During these stressful and confusing times, we sometimes just need an uplifting film to give us an escape for a couple of hours. If you're in need of a little pick-me-up, The Broken Hearts Gallery is for you.

Natalie Krinsky's directorial debut follows Lucy (Geraldine Viswanathan), an art gallery assistant who is considered a hoarder by many because she collects souvenirs - which look like worthless clutter - to remember events and past relationships.

One night she is fired from her job and dumped by Max (Utkarsh Ambudkar), and she accidentally gets into Nick (Dacre Montgomery)'s car, drunkenly mistaking it for her Uber, and a firm friendship is born. She helps him complete work on his new hotel and in exchange he offers her space in it to create a pop-up gallery of her mementoes - The Broken Hearts Gallery.

Viswanathan, who gained notice with her hilarious performance in 2018's Blockers, is the best thing about this movie. Krinsky has created a realistic sex-positive, alcohol-drinking messy lead who makes mistakes and Viswanathan injects so much life into the role. She elevates simple lines or scenes with her unique personality, quirks, mannerisms, and line delivery, and makes the film funnier than it is on the page by putting her distinct stamp on the character. Her energy and enthusiasm really sell the movie and will likely make viewers laugh and smile.

She has great support too, with her two housemates and best friends Amanda (Molly Gordon) and Nadine (Hamilton's Phillipa Soo) also having very distinctive personalities. Amanda is dark, pessimistic, obsessed with death, and has a silent boyfriend named Jeff (Nathan Dales), while Nadine is a gorgeous heartbreaker who has been with "more Russian supermodels than a tech billionaire". The dynamic between this trio was enjoyable to watch and some of their conversations were so well written and genuinely hilarious.

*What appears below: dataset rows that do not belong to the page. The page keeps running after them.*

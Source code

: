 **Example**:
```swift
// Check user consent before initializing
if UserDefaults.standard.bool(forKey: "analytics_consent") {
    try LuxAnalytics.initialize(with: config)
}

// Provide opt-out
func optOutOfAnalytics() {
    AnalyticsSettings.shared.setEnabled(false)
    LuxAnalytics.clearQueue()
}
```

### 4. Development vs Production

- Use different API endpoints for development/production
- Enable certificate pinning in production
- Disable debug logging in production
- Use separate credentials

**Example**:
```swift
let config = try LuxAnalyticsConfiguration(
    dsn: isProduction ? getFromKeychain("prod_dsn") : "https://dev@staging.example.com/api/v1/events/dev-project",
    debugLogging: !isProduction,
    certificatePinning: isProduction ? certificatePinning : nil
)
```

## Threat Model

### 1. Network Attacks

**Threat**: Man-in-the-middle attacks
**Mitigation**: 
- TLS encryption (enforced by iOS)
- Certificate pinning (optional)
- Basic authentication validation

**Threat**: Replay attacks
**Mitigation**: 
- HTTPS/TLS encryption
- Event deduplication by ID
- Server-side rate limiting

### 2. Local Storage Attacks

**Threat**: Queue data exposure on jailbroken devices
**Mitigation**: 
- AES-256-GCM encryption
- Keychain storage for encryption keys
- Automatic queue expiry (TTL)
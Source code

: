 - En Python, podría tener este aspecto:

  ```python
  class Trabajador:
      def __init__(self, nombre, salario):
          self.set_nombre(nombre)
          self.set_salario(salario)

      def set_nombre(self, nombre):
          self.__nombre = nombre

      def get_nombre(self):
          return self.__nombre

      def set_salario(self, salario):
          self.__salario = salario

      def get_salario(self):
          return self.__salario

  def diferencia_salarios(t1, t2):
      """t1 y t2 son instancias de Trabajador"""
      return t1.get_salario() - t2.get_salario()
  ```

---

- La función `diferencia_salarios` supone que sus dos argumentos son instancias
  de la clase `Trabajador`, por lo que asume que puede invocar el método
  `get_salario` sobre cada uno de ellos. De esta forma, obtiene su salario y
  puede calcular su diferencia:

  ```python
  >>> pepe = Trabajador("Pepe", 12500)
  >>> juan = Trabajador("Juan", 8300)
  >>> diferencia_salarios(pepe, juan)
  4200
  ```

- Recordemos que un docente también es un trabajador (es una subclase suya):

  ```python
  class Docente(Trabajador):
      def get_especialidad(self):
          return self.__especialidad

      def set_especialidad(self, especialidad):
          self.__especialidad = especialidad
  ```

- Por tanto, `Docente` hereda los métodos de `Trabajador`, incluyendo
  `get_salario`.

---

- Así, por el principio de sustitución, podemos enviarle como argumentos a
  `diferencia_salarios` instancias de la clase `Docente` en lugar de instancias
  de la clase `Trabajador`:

Montgomery is best known for playing the nasty Billy in Stranger Things so it was refreshing to see him play a nice guy. He didn't have as much personality as the girls but he has that brooding look which makes him a perfect romcom lead.

Most romcoms are predictable and The Broken Hearts Gallery is no different. However, Krinsky tries hard to steer the film away from cheesy stereotypes, a feat she achieves until the end. But she deserves praise for her superb writing and character creation as well as the subplot about Lucy's mother, which makes the film feel less fluffy and lightweight.

The Broken Hearts Gallery is uplifting and heart-warming; if you want a movie which will put you in a good mood and leave you with a smile on your face, this is for you.